MATERIAL SUPPLIED

———

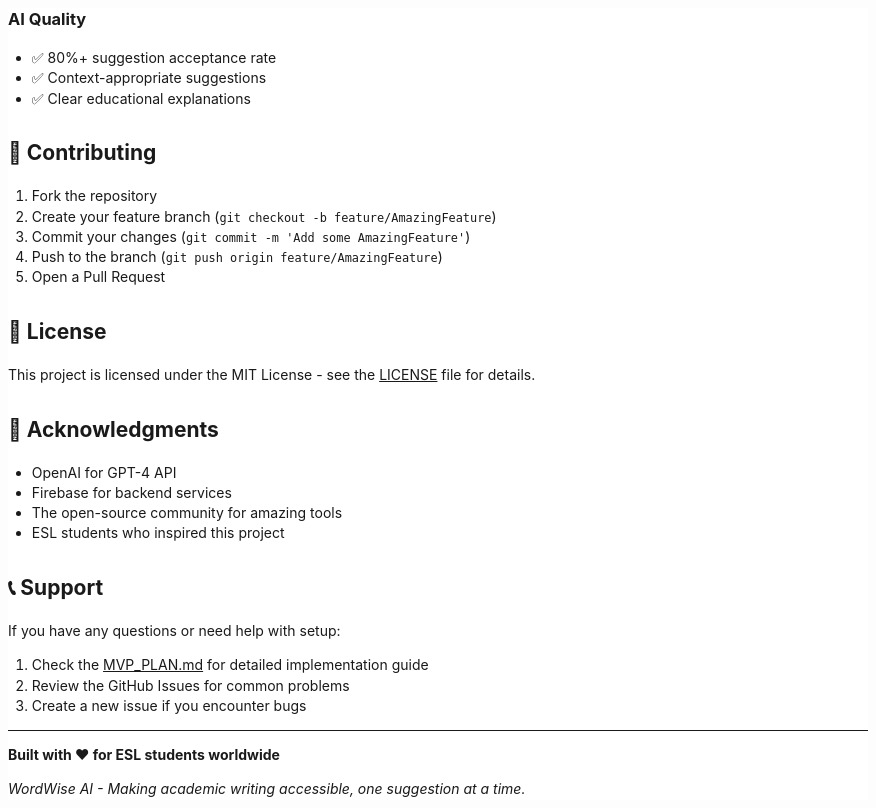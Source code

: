 ### AI Quality
- ✅ 80%+ suggestion acceptance rate
- ✅ Context-appropriate suggestions
- ✅ Clear educational explanations

## 🤝 Contributing

1. Fork the repository
2. Create your feature branch (`git checkout -b feature/AmazingFeature`)
3. Commit your changes (`git commit -m 'Add some AmazingFeature'`)
4. Push to the branch (`git push origin feature/AmazingFeature`)
5. Open a Pull Request

## 📝 License

This project is licensed under the MIT License - see the [LICENSE](LICENSE) file for details.

## 🙏 Acknowledgments

- OpenAI for GPT-4 API
- Firebase for backend services
- The open-source community for amazing tools
- ESL students who inspired this project

## 📞 Support

If you have any questions or need help with setup:

1. Check the [MVP_PLAN.md](MVP_PLAN.md) for detailed implementation guide
2. Review the GitHub Issues for common problems
3. Create a new issue if you encounter bugs

---

**Built with ❤️ for ESL students worldwide**

*WordWise AI - Making academic writing accessible, one suggestion at a time.*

———

ACTIVITY
Repeat exactly and only the lines from the start of the data above through the line that holds "3. Commit your", inclusive. Pictures do not belong in the copy.

RESPONSE FOR THIS EXERCISE
Source code

: ### AI Quality
- ✅ 80%+ suggestion acceptance rate
- ✅ Context-appropriate suggestions
- ✅ Clear educational explanations

## 🤝 Contributing

1. Fork the repository
2. Create your feature branch (`git checkout -b feature/AmazingFeature`)
3. Commit your changes (`git commit -m 'Add some AmazingFeature'`)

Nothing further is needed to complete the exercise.